[Dataset excerpts]
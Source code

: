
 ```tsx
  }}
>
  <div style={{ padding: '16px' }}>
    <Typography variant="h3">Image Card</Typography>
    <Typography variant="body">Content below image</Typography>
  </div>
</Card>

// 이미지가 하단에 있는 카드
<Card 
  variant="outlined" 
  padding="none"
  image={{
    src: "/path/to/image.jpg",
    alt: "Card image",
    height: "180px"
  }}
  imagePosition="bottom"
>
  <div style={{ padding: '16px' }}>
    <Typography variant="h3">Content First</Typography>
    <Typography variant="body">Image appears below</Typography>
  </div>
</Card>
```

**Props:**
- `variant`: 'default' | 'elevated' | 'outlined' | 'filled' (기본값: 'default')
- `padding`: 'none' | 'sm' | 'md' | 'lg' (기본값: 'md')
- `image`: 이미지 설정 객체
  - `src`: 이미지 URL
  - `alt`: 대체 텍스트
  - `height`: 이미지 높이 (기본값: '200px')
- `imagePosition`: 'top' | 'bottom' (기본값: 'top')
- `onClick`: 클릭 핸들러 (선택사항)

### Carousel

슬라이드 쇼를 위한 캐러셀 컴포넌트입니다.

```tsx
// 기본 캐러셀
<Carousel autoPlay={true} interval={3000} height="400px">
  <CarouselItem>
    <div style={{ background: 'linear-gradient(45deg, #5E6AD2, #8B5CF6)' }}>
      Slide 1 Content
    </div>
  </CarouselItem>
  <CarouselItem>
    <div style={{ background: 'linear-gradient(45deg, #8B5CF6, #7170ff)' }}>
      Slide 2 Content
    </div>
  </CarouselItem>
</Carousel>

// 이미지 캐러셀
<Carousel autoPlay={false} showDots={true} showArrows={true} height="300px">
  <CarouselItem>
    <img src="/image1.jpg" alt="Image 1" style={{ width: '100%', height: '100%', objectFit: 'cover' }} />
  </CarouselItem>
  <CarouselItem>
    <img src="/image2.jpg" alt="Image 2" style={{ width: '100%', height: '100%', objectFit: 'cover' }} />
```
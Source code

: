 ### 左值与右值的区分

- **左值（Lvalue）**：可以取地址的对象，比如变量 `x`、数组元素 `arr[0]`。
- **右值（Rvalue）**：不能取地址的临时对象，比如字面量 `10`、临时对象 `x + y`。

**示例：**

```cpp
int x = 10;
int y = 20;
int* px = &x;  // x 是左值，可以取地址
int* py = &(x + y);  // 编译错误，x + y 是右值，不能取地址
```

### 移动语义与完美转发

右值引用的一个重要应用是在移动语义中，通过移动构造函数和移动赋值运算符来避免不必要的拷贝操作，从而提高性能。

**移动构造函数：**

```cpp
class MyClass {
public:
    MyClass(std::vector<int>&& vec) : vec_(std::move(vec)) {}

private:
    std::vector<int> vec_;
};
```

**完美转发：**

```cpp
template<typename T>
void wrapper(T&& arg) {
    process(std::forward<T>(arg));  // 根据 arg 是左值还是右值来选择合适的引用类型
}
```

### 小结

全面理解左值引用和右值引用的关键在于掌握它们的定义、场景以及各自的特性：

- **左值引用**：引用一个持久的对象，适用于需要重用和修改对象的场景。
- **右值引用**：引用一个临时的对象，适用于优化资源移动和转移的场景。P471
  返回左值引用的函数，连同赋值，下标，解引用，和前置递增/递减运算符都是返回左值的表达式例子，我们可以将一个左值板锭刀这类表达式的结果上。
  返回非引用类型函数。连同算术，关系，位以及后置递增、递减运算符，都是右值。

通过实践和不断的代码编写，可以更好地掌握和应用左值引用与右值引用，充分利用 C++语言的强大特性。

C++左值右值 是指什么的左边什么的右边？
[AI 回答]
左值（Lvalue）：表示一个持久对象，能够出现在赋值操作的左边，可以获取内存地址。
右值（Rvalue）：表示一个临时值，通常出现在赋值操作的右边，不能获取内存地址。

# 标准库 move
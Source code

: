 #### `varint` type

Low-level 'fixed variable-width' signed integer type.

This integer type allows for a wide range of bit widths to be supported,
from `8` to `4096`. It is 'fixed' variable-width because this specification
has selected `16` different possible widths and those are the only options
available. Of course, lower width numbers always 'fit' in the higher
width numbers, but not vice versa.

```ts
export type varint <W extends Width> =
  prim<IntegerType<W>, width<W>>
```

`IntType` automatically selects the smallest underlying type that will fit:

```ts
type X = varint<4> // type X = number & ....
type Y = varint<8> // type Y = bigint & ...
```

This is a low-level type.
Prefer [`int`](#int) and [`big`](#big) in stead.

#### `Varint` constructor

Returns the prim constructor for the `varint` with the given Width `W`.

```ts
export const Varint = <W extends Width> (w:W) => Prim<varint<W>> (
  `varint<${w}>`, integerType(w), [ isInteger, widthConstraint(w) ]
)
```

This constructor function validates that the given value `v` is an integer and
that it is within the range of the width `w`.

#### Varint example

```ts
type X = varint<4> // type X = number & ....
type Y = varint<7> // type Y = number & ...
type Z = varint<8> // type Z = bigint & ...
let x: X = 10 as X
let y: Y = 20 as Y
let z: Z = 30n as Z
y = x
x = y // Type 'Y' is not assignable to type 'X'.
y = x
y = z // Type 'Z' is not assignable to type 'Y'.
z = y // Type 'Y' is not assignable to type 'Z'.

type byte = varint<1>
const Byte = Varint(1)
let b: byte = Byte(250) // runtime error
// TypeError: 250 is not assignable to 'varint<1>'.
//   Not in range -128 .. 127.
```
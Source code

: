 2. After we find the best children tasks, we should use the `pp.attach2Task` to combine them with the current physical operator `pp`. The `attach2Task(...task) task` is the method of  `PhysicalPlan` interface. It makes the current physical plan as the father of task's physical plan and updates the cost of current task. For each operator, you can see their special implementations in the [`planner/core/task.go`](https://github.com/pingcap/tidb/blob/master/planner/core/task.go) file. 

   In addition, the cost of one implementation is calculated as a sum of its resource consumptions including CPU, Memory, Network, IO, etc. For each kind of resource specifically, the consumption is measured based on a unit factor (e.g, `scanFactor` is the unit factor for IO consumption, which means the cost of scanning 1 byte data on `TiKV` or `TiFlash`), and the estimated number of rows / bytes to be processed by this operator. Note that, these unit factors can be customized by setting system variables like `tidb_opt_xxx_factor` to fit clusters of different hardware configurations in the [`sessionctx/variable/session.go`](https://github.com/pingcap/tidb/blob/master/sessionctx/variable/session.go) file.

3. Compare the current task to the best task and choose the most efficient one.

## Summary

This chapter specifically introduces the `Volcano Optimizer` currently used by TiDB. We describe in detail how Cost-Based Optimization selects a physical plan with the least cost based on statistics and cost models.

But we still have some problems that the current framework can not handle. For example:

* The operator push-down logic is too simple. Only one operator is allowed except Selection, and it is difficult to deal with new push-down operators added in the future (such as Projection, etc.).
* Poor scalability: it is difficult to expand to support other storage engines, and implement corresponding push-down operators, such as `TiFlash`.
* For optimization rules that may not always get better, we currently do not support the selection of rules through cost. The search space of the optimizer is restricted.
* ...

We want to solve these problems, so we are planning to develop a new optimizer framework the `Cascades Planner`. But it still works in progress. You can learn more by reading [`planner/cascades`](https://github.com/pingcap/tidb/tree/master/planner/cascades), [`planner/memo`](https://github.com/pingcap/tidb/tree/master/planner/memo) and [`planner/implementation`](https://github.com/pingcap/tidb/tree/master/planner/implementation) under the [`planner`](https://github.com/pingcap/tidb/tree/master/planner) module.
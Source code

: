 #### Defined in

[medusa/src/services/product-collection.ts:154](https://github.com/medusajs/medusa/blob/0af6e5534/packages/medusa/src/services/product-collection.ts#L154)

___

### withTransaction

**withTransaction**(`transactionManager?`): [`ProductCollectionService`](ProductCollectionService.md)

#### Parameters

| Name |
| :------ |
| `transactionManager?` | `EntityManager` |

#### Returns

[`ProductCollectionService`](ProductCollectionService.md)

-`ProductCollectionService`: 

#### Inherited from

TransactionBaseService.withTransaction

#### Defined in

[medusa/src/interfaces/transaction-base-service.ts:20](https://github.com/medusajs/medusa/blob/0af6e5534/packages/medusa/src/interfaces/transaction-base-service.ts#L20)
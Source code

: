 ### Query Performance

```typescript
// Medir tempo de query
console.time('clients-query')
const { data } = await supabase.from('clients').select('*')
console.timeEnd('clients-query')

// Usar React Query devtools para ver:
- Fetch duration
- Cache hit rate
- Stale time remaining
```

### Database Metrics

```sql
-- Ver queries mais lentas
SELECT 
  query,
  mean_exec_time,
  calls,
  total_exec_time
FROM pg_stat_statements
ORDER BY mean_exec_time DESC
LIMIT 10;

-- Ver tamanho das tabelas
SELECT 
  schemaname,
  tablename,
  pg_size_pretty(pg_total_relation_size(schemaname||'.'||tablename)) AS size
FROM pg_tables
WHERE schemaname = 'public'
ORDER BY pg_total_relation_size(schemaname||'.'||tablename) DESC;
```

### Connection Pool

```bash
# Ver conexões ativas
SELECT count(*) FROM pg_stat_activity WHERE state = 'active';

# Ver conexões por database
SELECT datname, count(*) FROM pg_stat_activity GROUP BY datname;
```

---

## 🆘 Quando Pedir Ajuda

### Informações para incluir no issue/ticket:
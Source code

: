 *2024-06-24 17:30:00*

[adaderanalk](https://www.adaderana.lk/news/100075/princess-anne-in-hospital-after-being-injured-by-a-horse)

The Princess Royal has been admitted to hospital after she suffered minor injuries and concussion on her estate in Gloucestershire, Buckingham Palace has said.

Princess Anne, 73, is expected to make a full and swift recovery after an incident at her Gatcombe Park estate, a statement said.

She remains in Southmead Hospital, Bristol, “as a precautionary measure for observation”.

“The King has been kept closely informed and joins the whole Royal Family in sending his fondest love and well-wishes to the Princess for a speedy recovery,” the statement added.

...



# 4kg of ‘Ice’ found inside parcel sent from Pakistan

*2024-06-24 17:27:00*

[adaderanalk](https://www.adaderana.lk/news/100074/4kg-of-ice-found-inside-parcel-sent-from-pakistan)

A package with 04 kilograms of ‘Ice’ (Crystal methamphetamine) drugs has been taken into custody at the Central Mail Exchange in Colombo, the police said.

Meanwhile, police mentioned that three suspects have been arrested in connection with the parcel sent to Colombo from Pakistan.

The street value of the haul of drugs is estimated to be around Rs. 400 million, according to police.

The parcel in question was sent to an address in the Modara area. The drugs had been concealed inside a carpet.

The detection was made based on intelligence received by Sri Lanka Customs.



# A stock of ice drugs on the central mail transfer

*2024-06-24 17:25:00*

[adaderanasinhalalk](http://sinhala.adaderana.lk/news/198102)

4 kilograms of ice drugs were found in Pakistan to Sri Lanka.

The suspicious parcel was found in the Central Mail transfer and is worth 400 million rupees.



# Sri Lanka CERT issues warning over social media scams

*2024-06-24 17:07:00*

Problem details = For each line in the data above that contains the string "task", extract the line.

Result of this exercise =
: 2. After we find the best children tasks, we should use the `pp.attach2Task` to combine them with the current physical operator `pp`. The `attach2Task(...task) task` is the method of  `PhysicalPlan` interface. It makes the current physical plan as the father of task's physical plan and updates the cost of current task. For each operator, you can see their special implementations in the [`planner/core/task.go`](https://github.com/pingcap/tidb/blob/master/planner/core/task.go) file. 
3. Compare the current task to the best task and choose the most efficient one.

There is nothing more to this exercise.